## To do
Check every line below for the string "enteros", and copy the lines that contain it.
*** Opening of Working data ***
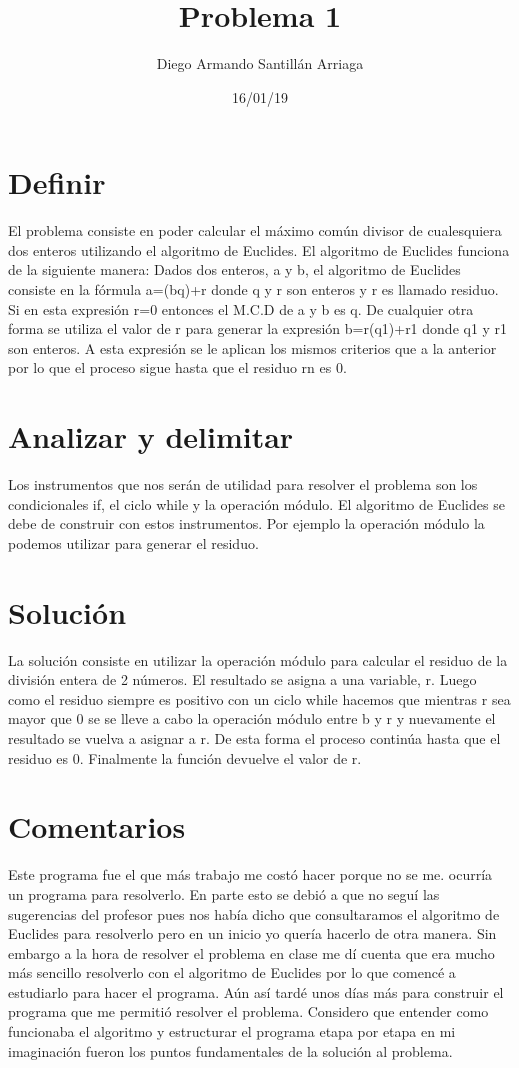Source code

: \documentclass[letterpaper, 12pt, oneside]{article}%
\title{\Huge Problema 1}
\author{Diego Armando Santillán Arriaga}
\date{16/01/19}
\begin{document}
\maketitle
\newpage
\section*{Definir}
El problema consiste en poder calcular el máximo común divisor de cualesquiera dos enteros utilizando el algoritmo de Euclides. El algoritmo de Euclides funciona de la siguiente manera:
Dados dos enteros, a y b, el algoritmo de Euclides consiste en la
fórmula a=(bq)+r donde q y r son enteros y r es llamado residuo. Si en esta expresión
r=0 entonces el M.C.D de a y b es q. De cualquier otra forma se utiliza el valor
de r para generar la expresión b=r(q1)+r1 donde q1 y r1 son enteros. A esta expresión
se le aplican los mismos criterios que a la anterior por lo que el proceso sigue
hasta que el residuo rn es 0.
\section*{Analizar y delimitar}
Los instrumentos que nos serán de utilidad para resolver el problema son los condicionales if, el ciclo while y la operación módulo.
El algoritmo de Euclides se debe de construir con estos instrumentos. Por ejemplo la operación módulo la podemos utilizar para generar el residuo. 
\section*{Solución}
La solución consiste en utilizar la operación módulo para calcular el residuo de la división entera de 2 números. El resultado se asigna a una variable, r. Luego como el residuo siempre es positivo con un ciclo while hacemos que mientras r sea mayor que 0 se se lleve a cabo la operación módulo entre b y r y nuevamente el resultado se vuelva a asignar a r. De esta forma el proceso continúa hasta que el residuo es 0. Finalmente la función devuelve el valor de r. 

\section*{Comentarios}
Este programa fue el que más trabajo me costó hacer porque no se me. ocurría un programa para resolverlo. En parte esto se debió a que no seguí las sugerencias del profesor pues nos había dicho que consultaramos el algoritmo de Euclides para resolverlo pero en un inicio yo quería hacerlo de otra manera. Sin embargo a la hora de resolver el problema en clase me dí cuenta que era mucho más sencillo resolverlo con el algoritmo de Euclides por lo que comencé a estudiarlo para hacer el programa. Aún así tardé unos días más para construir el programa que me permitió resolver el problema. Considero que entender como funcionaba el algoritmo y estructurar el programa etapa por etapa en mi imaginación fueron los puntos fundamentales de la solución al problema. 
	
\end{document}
*** Close of Working data ***
*** Opening of Working data ***
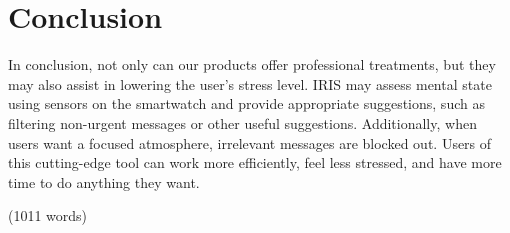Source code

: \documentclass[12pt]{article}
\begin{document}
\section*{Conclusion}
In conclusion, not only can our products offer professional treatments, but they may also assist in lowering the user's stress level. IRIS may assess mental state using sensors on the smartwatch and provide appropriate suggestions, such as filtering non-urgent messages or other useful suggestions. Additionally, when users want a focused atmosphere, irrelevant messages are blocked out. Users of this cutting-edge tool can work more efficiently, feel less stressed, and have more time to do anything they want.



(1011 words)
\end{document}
*** Close of Working data ***
## Written solution
El problema consiste en poder calcular el máximo común divisor de cualesquiera dos enteros utilizando el algoritmo de Euclides. El algoritmo de Euclides funciona de la siguiente manera:
Dados dos enteros, a y b, el algoritmo de Euclides consiste en la
fórmula a=(bq)+r donde q y r son enteros y r es llamado residuo. Si en esta expresión
de r para generar la expresión b=r(q1)+r1 donde q1 y r1 son enteros. A esta expresión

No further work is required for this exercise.